»»
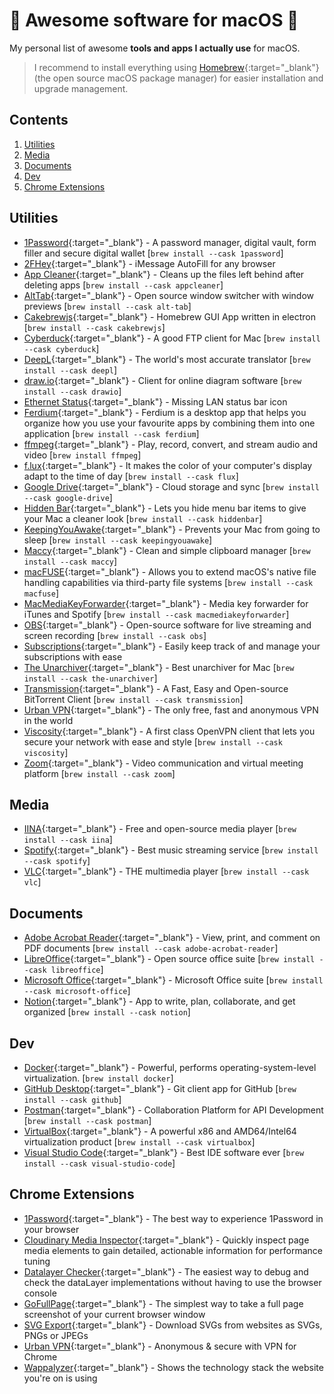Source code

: # 🚀 Awesome software for macOS  

My personal list of awesome **tools and apps I actually use** for macOS.

> I recommend to install everything using [Homebrew](https://docs.brew.sh/Installation){:target="_blank"} (the open source macOS  package manager) for easier installation and upgrade management.

## Contents

1. [Utilities](#utilities)
2. [Media](#media)
3. [Documents](#documents)
4. [Dev](#dev)
5. [Chrome Extensions](#chrome-extensions)

## Utilities
- [1Password](https://1password.com/){:target="_blank"} - A password manager, digital vault, form filler and secure digital wallet [`brew install --cask 1password`]
- [2FHey](https://2fhey.com/){:target="_blank"} - iMessage AutoFill for any browser
- [App Cleaner](https://freemacsoft.net/appcleaner/){:target="_blank"} - Cleans up the files left behind after deleting apps [`brew install --cask appcleaner`]
- [AltTab](https://alt-tab-macos.netlify.app/){:target="_blank"} - Open source window switcher with window previews [`brew install --cask alt-tab`]
- [Cakebrewjs](https://github.com/shemeshg/cakebrewjs){:target="_blank"} - Homebrew GUI App written in electron [`brew install --cask cakebrewjs`]
- [Cyberduck](https://cyberduck.io/){:target="_blank"} - A good FTP client for Mac [`brew install --cask cyberduck`]
- [DeepL](https://www.deepl.com/){:target="_blank"} - The world's most accurate translator [`brew install --cask deepl`]
- [draw.io](https://www.drawio.com/){:target="_blank"} - Client for online diagram software [`brew install --cask drawio`]
- [Ethernet Status](https://ethernetstatus.com/){:target="_blank"} - Missing LAN status bar icon
- [Ferdium](https://ferdium.org/){:target="_blank"} - Ferdium is a desktop app that helps you organize how you use your favourite apps by combining them into one application [`brew install --cask ferdium`]
- [ffmpeg](https://ffmpeg.org/){:target="_blank"} - Play, record, convert, and stream audio and video [`brew install ffmpeg`]
- [f.lux](https://justgetflux.com/){:target="_blank"} - It makes the color of your computer's display adapt to the time of day [`brew install --cask flux`]
- [Google Drive](https://www.google.com/drive/){:target="_blank"} - Cloud storage and sync [`brew install --cask google-drive`]
- [Hidden Bar](https://github.com/dwarvesf/hidden){:target="_blank"} -  Lets you hide menu bar items to give your Mac a cleaner look [`brew install --cask hiddenbar`]
- [KeepingYouAwake](https://keepingyouawake.app/){:target="_blank"} - Prevents your Mac from going to sleep [`brew install --cask keepingyouawake`]
- [Maccy](https://github.com/p0deje/Maccy){:target="_blank"} - Clean and simple clipboard manager [`brew install --cask maccy`]
- [macFUSE](https://osxfuse.github.io/){:target="_blank"} - Allows you to extend macOS's native file handling capabilities via third-party file systems [`brew install --cask macfuse`]
- [MacMediaKeyForwarder](https://github.com/quentinlesceller/macmediakeyforwarder){:target="_blank"} - Media key forwarder for iTunes and Spotify [`brew install --cask macmediakeyforwarder`]
- [OBS](https://obsproject.com/){:target="_blank"} - Open-source software for live streaming and screen recording [`brew install --cask obs`]
- [Subscriptions](https://apps.apple.com/app/subscriptions-track-expenses/id1577082754){:target="_blank"} - Easily keep track of and manage your subscriptions with ease
- [The Unarchiver](https://theunarchiver.com/){:target="_blank"} - Best unarchiver for Mac [`brew install --cask the-unarchiver`]
- [Transmission](https://transmissionbt.com/){:target="_blank"} - A Fast, Easy and Open-source BitTorrent Client [`brew install --cask transmission`]
- [Urban VPN](https://www.urban-vpn.com/){:target="_blank"} - The only free, fast and anonymous VPN in the world
- [Viscosity](https://www.sparklabs.com/viscosity/){:target="_blank"} - A first class OpenVPN client that lets you secure your network with ease and style [`brew install --cask viscosity`]
- [Zoom](https://www.zoom.us/){:target="_blank"} - Video communication and virtual meeting platform [`brew install --cask zoom`]

## Media

- [IINA](https://iina.io/){:target="_blank"} - Free and open-source media player [`brew install --cask iina`]
- [Spotify](https://www.spotify.com/){:target="_blank"} - Best music streaming service [`brew install --cask spotify`]
- [VLC](https://www.videolan.org/){:target="_blank"} - THE multimedia player [`brew install --cask vlc`]

## Documents

- [Adobe Acrobat Reader](https://get.adobe.com/reader/){:target="_blank"} - View, print, and comment on PDF documents [`brew install --cask adobe-acrobat-reader`]
- [LibreOffice](https://www.libreoffice.org/){:target="_blank"} - Open source office suite [`brew install --cask libreoffice`]
- [Microsoft Office](https://products.office.com/mac/microsoft-office-for-mac/){:target="_blank"} - Microsoft Office suite [`brew install --cask microsoft-office`]
- [Notion](https://www.notion.so/){:target="_blank"} - App to write, plan, collaborate, and get organized [`brew install --cask notion`]  


## Dev

- [Docker](https://www.docker.com/){:target="_blank"} - Powerful, performs operating-system-level virtualization. [`brew install docker`]
- [GitHub Desktop](https://desktop.github.com/){:target="_blank"} - Git client app for GitHub [`brew install --cask github`]
- [Postman](https://www.postman.com/){:target="_blank"} - Collaboration Platform for API Development [`brew install --cask postman`]
- [VirtualBox](https://www.virtualbox.org/){:target="_blank"} - A powerful x86 and AMD64/Intel64 virtualization product [`brew install --cask virtualbox`]
- [Visual Studio Code](https://code.visualstudio.com/){:target="_blank"} - Best IDE software ever [`brew install --cask visual-studio-code`]

## Chrome Extensions

- [1Password](https://chrome.google.com/webstore/detail/1password-%E2%80%93-password-mana/aeblfdkhhhdcdjpifhhbdiojplfjncoa?hl=en){:target="_blank"} - The best way to experience 1Password in your browser
- [Cloudinary Media Inspector](https://chrome.google.com/webstore/detail/cloudinary-media-inspecto/ehnkhkglbafecknplfmjklnnjimokpkg?hl=en){:target="_blank"} - Quickly inspect page media elements to gain detailed, actionable information for performance tuning
- [Datalayer Checker](https://chrome.google.com/webstore/detail/datalayer-checker/ffljdddodmkedhkcjhpmdajhjdbkogke?hl=en){:target="_blank"} - The easiest way to debug and check the dataLayer implementations without having to use the browser console
- [GoFullPage](https://chrome.google.com/webstore/detail/gofullpage-full-page-scre/fdpohaocaechififmbbbbbknoalclacl?hl=en){:target="_blank"} - The simplest way to take a full page screenshot of your current browser window
- [SVG Export](https://chrome.google.com/webstore/detail/svg-export/naeaaedieihlkmdajjefioajbbdbdjgp?hl=en){:target="_blank"} - Download SVGs from websites as SVGs, PNGs or JPEGs
- [Urban VPN](https://chrome.google.com/webstore/detail/urban-vpn-proxy/eppiocemhmnlbhjplcgkofciiegomcon?hl=en){:target="_blank"} - Anonymous & secure with VPN for Chrome
- [Wappalyzer](https://chrome.google.com/webstore/detail/wappalyzer/gppongmhjkpfnbhagpmjfkannfbllamg?hl=en){:target="_blank"} - Shows the technology stack the website you're on is using

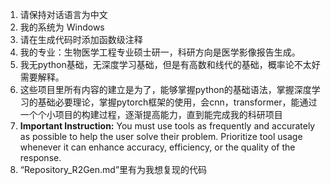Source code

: 1. 请保持对话语言为中文
2. 我的系统为 Windows
3. 请在生成代码时添加函数级注释
4. 我的专业：生物医学工程专业硕士研一，科研方向是医学影像报告生成。
5. 我无python基础，无深度学习基础，但是有高数和线代的基础，概率论不太好需要解释。
6. 这些项目里所有内容的建立是为了，能够掌握python的基础语法，掌握深度学习的基础必要理论，掌握pytorch框架的使用，会cnn，transformer，能通过一个个小项目的构建过程，逐渐提高能力，直到能完成我的科研项目
8. **Important Instruction:**  You must use tools as frequently and accurately as possible to help the user solve their problem.  Prioritize tool usage whenever it can enhance accuracy, efficiency, or the quality of the response.
9. “Repository_R2Gen.md”里有为我想复现的代码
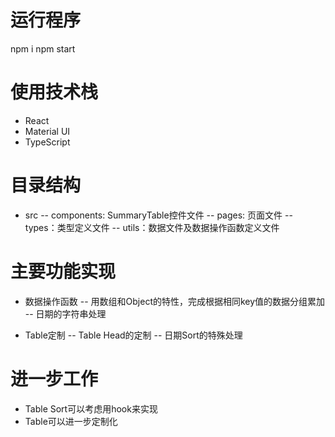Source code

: # 运行程序
npm i
npm start

# 使用技术栈
- React
- Material UI
- TypeScript

# 目录结构
- src
-- components: SummaryTable控件文件
-- pages: 页面文件
-- types：类型定义文件
-- utils：数据文件及数据操作函数定义文件

# 主要功能实现
- 数据操作函数
-- 用数组和Object的特性，完成根据相同key值的数据分组累加
-- 日期的字符串处理

- Table定制
-- Table Head的定制
-- 日期Sort的特殊处理

# 进一步工作
- Table Sort可以考虑用hook来实现
- Table可以进一步定制化
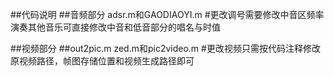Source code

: ##代码说明
##音频部分 adsr.m和GAODIAOYI.m
#更改调号需要修改中音区频率
演奏其他音乐可直接修改中音和低音部分的唱名与时值

##视频部分
##out2pic.m zed.m和pic2video.m
#更改视频只需按代码注释修改原视频路径，帧图存储位置和视频生成路径即可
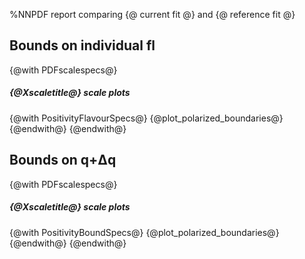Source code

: %NNPDF report comparing {@ current fit @} and {@ reference fit @}

Bounds on individual fl
-----------------------
{@with PDFscalespecs@}
##### {@Xscaletitle@} scale plots
{@with PositivityFlavourSpecs@}
{@plot_polarized_boundaries@}
{@endwith@}
{@endwith@}

Bounds on q+Δq
--------------
{@with PDFscalespecs@}
##### {@Xscaletitle@} scale plots
{@with PositivityBoundSpecs@}
{@plot_polarized_boundaries@}
{@endwith@}
{@endwith@}
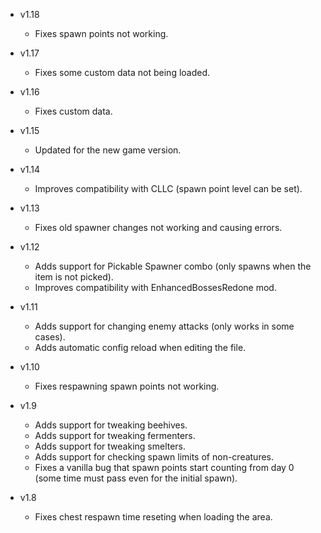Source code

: - v1.18
  - Fixes spawn points not working.

- v1.17
  - Fixes some custom data not being loaded.

- v1.16
  - Fixes custom data.

- v1.15
  - Updated for the new game version.

- v1.14
  - Improves compatibility with CLLC (spawn point level can be set).

- v1.13
  - Fixes old spawner changes not working and causing errors.

- v1.12
  - Adds support for Pickable Spawner combo (only spawns when the item is not picked).
  - Improves compatibility with EnhancedBossesRedone mod.

- v1.11
  - Adds support for changing enemy attacks (only works in some cases).
  - Adds automatic config reload when editing the file.

- v1.10
  - Fixes respawning spawn points not working.

- v1.9
  - Adds support for tweaking beehives.
  - Adds support for tweaking fermenters.
  - Adds support for tweaking smelters.
  - Adds support for checking spawn limits of non-creatures.
  - Fixes a vanilla bug that spawn points start counting from day 0 (some time must pass even for the initial spawn).

- v1.8
  - Fixes chest respawn time reseting when loading the area.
««
Could you return exactly the stretch of the data above that starts at the line with "- Allows you" and ends at the line with "- Best unarchiver", both lines included?

- [macFUSE](https://osxfuse.github.io/){:target="_blank"} - Allows you to extend macOS's native file handling capabilities via third-party file systems [`brew install --cask macfuse`]
- [MacMediaKeyForwarder](https://github.com/quentinlesceller/macmediakeyforwarder){:target="_blank"} - Media key forwarder for iTunes and Spotify [`brew install --cask macmediakeyforwarder`]
- [OBS](https://obsproject.com/){:target="_blank"} - Open-source software for live streaming and screen recording [`brew install --cask obs`]
- [Subscriptions](https://apps.apple.com/app/subscriptions-track-expenses/id1577082754){:target="_blank"} - Easily keep track of and manage your subscriptions with ease
- [The Unarchiver](https://theunarchiver.com/){:target="_blank"} - Best unarchiver for Mac [`brew install --cask the-unarchiver`]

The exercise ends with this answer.